Breathing Rate (BPM)	Mean Radar Error (BPM)	Mean RGB Error (BPM)	Mean Depth Error (BPM)
9.37	0	0	0.0020
23.43	0	0	0.0019
33.98	0.0191	0.0191	0.0193
56.25	0.1254	0.1688	0.1731

. As can be seen, the fidelity of the signals extracted is very high, with maximum error of 0.1731 BPM (error of 0.3%) for the scenario in which the subject was breathing extremely fast.

6. Conclusions

This paper presents a novel, illumination insensitive system and set of algorithms from which a human breathing rate is remotely extracted, using a radar and a RGBD camera.

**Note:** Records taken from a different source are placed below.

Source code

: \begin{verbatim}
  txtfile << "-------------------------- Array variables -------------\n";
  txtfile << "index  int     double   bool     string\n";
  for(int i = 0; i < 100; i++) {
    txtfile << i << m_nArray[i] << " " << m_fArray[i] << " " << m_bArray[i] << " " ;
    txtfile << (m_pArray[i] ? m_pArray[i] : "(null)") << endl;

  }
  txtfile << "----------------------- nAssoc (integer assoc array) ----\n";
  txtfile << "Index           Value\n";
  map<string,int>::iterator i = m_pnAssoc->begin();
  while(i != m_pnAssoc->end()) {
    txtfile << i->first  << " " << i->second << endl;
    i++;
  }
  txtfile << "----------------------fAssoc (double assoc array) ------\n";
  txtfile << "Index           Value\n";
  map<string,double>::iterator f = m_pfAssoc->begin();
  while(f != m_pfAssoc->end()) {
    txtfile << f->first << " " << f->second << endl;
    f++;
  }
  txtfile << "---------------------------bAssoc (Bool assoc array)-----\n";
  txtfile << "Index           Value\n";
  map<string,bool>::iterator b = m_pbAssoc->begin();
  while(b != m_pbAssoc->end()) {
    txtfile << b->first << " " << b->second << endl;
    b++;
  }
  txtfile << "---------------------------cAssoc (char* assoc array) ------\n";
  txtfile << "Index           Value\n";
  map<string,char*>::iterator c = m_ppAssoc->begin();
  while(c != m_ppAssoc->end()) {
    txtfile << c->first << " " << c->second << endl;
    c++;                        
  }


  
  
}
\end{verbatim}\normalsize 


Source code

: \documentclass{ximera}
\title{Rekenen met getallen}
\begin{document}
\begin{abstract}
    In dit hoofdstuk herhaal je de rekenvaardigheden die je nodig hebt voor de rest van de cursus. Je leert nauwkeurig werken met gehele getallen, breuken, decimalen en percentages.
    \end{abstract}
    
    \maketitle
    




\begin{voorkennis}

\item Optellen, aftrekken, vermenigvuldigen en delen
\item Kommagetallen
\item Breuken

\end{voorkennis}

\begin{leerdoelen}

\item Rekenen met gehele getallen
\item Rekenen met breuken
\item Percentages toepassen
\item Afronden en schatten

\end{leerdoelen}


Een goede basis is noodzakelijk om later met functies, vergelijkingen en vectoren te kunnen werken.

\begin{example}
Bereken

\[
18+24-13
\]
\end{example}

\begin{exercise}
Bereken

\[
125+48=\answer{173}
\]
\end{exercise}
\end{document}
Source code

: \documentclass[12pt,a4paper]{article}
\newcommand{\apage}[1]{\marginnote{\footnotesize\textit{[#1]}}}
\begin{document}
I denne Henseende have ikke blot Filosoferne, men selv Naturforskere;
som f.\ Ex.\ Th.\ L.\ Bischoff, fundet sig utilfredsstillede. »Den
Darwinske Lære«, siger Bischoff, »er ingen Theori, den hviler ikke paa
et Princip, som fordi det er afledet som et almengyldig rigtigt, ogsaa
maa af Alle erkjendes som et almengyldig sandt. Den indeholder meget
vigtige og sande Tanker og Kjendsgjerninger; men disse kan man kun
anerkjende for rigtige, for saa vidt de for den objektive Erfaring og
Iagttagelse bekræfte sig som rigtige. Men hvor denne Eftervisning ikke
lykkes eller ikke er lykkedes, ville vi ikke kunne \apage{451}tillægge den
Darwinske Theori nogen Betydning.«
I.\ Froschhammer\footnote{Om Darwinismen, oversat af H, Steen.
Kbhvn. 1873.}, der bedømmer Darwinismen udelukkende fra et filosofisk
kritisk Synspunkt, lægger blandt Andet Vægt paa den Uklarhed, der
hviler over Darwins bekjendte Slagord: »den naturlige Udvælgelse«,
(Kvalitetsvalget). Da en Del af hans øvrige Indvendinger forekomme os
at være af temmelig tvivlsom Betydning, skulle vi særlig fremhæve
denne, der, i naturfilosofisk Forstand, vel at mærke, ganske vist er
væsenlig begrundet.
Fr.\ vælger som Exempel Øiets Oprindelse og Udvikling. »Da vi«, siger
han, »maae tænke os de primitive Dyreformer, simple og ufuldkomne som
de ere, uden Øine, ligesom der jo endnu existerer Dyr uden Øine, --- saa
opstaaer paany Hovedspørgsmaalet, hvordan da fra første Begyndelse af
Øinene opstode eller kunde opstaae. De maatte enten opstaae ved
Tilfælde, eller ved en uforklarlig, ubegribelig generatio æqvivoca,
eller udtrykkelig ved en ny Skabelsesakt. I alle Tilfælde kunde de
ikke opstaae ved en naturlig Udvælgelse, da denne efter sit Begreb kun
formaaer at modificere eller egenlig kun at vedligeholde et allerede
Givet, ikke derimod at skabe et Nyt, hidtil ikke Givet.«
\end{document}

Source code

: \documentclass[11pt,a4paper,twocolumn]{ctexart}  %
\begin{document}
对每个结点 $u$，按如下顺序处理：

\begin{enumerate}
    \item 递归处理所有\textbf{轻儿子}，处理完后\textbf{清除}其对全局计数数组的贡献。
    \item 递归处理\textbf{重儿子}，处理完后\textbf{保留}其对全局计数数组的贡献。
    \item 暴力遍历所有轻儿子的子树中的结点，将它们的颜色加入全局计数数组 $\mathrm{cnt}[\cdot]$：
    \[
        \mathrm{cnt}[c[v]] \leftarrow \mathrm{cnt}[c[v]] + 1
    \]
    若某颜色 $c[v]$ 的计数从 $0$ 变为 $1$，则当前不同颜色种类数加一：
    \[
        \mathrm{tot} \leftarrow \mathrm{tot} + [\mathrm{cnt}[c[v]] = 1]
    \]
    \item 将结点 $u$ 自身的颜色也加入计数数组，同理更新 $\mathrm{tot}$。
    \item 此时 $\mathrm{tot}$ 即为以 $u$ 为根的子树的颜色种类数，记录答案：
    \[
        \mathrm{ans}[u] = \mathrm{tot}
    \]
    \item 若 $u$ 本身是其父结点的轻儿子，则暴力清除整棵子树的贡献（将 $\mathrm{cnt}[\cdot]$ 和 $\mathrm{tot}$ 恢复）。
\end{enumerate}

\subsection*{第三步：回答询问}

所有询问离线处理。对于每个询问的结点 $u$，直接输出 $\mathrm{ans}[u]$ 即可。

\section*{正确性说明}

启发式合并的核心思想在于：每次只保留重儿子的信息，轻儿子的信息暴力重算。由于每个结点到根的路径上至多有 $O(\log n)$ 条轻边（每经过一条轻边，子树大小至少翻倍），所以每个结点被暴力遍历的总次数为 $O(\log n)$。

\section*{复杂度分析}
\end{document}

The vision-based algorithm is estimating the breathing rate by tracking in three dimensions (x, y, depth) points of interest in the frame coupled with the radar-based estimation, which are then fused into a single more accurate estimation using a ML approach. Experiments were done on 14 subjects and show over twofold improvement comparing to the results we reported at [9], which were RGB vision-based only. Moreover, the extracted signals (from the RGD, depth, and radar modalities) fidelity was qualitatively and quantitatively inspected and yielded very positive, high fidelity results.